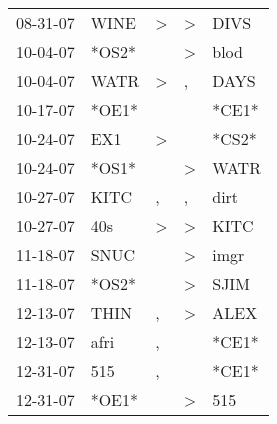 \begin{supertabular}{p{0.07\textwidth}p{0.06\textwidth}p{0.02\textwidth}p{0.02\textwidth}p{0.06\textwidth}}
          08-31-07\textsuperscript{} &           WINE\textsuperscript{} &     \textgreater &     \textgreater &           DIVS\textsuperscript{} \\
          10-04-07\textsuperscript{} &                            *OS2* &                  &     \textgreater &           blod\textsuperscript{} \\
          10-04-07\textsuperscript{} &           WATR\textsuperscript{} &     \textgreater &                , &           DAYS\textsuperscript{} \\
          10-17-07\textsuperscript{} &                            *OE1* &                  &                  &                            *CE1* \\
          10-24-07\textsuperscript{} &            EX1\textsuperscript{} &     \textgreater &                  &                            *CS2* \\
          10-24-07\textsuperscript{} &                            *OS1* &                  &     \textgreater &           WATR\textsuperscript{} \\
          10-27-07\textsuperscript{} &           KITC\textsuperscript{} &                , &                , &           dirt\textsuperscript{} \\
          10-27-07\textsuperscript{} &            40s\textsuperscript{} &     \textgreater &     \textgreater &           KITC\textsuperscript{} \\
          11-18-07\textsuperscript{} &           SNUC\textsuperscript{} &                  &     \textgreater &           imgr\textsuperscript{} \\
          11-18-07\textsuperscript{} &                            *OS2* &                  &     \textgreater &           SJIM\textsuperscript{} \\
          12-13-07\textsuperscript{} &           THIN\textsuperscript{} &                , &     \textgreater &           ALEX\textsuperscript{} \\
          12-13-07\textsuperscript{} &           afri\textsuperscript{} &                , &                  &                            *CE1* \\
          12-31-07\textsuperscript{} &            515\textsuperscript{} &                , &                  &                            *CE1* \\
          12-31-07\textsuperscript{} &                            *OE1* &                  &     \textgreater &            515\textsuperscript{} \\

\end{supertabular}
···
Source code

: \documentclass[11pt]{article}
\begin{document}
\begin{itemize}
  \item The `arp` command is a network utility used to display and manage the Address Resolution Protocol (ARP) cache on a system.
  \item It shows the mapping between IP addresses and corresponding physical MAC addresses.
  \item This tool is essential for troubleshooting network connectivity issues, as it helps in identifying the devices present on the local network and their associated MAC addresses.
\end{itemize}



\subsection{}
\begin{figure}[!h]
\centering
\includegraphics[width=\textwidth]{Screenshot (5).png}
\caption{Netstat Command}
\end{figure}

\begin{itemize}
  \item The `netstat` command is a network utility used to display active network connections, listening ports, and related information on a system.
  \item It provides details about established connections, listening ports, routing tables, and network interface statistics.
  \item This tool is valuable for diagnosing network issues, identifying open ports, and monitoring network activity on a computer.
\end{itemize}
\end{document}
···
To do:
Search the records for the string "ports" and report each line that has it.

Result of the exercise:
  \item The `netstat` command is a network utility used to display active network connections, listening ports, and related information on a system.
  \item It provides details about established connections, listening ports, routing tables, and network interface statistics.
  \item This tool is valuable for diagnosing network issues, identifying open ports, and monitoring network activity on a computer.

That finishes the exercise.